[The data — start]

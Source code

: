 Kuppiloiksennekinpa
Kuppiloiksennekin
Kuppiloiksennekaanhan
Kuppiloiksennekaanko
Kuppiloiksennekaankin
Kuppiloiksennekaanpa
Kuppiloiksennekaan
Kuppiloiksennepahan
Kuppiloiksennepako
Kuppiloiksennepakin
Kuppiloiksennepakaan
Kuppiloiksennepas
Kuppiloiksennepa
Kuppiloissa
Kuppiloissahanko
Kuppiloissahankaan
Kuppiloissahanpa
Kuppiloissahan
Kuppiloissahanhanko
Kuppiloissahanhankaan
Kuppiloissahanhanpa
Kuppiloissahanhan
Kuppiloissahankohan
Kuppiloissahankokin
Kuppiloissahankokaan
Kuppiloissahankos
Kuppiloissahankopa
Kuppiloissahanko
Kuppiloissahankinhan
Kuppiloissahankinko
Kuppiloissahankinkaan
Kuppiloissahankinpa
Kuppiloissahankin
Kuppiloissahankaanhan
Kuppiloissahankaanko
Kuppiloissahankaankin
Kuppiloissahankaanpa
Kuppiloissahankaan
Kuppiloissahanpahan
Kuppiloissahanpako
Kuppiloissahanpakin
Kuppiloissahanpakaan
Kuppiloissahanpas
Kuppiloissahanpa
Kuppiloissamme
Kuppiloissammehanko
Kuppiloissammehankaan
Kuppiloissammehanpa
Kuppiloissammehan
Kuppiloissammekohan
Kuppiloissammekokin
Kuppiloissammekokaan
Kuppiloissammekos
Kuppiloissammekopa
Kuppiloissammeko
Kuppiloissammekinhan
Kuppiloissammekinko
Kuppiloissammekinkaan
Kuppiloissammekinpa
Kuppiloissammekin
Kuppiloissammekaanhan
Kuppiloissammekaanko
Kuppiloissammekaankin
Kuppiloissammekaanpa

[The data — finish]

## Task directions
The result should be the lines from the line with "Kuppiloissahanpako" to the last line of the material, returned exactly and without any other line.

## Answer
Kuppiloissahanpako
Kuppiloissahanpakin
Kuppiloissahanpakaan
Kuppiloissahanpas
Kuppiloissahanpa
Kuppiloissamme
Kuppiloissammehanko
Kuppiloissammehankaan
Kuppiloissammehanpa
Kuppiloissammehan
Kuppiloissammekohan
Kuppiloissammekokin
Kuppiloissammekokaan
Kuppiloissammekos
Kuppiloissammekopa
Kuppiloissammeko
Kuppiloissammekinhan
Kuppiloissammekinko
Kuppiloissammekinkaan
Kuppiloissammekinpa
Kuppiloissammekin
Kuppiloissammekaanhan
Kuppiloissammekaanko
Kuppiloissammekaankin
Kuppiloissammekaanpa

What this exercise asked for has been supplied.